- What the exercise asks -
Give the count of lines in the records below that contain "HTTPBearer", with no other words.

☆ ☆ ☆ ☆ ☆

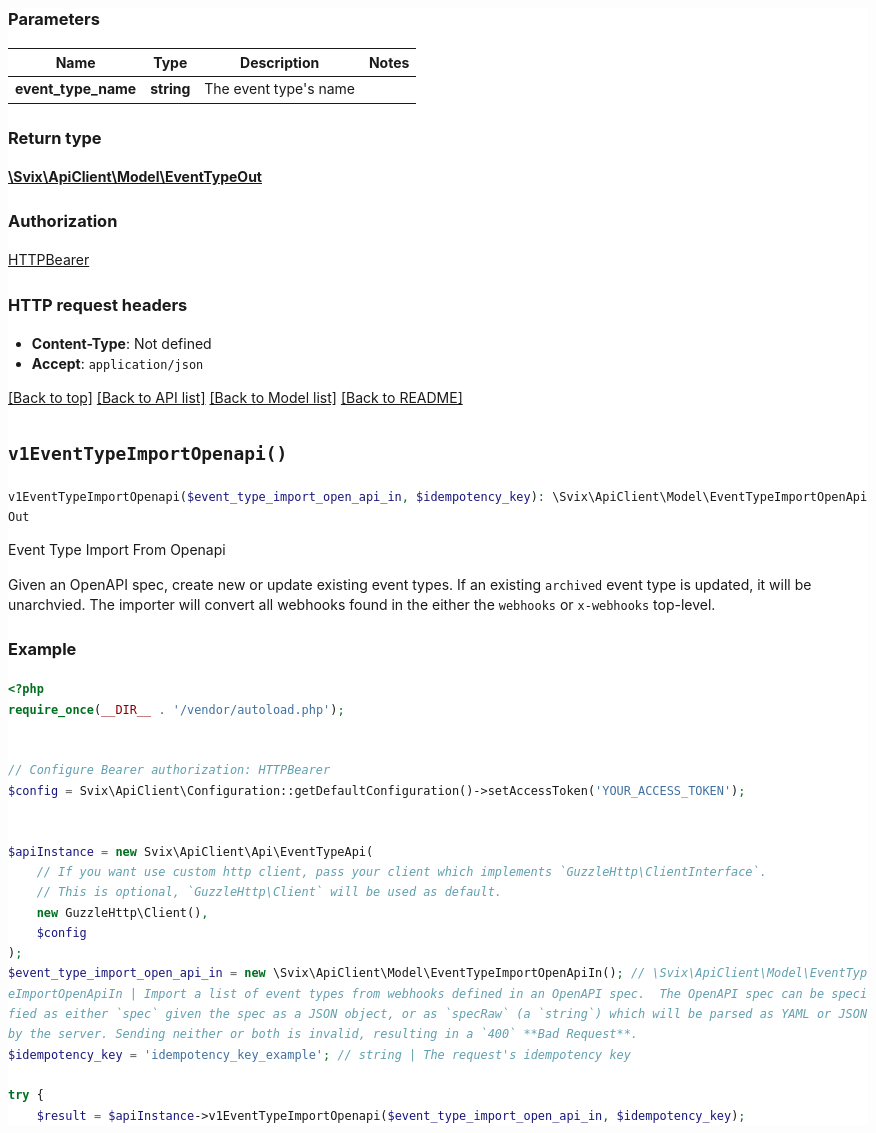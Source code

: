 ### Parameters

| Name | Type | Description  | Notes |
| ------------- | ------------- | ------------- | ------------- |
| **event_type_name** | **string**| The event type&#39;s name | |

### Return type

[**\Svix\ApiClient\Model\EventTypeOut**](../Model/EventTypeOut.md)

### Authorization

[HTTPBearer](../../README.md#HTTPBearer)

### HTTP request headers

- **Content-Type**: Not defined
- **Accept**: `application/json`

[[Back to top]](#) [[Back to API list]](../../README.md#endpoints)
[[Back to Model list]](../../README.md#models)
[[Back to README]](../../README.md)

## `v1EventTypeImportOpenapi()`

```php
v1EventTypeImportOpenapi($event_type_import_open_api_in, $idempotency_key): \Svix\ApiClient\Model\EventTypeImportOpenApiOut
```

Event Type Import From Openapi

Given an OpenAPI spec, create new or update existing event types. If an existing `archived` event type is updated, it will be unarchvied.  The importer will convert all webhooks found in the either the `webhooks` or `x-webhooks` top-level.

### Example

```php
<?php
require_once(__DIR__ . '/vendor/autoload.php');


// Configure Bearer authorization: HTTPBearer
$config = Svix\ApiClient\Configuration::getDefaultConfiguration()->setAccessToken('YOUR_ACCESS_TOKEN');


$apiInstance = new Svix\ApiClient\Api\EventTypeApi(
    // If you want use custom http client, pass your client which implements `GuzzleHttp\ClientInterface`.
    // This is optional, `GuzzleHttp\Client` will be used as default.
    new GuzzleHttp\Client(),
    $config
);
$event_type_import_open_api_in = new \Svix\ApiClient\Model\EventTypeImportOpenApiIn(); // \Svix\ApiClient\Model\EventTypeImportOpenApiIn | Import a list of event types from webhooks defined in an OpenAPI spec.  The OpenAPI spec can be specified as either `spec` given the spec as a JSON object, or as `specRaw` (a `string`) which will be parsed as YAML or JSON by the server. Sending neither or both is invalid, resulting in a `400` **Bad Request**.
$idempotency_key = 'idempotency_key_example'; // string | The request's idempotency key

try {
    $result = $apiInstance->v1EventTypeImportOpenapi($event_type_import_open_api_in, $idempotency_key);
```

☆ ☆ ☆ ☆ ☆

- Task output -
2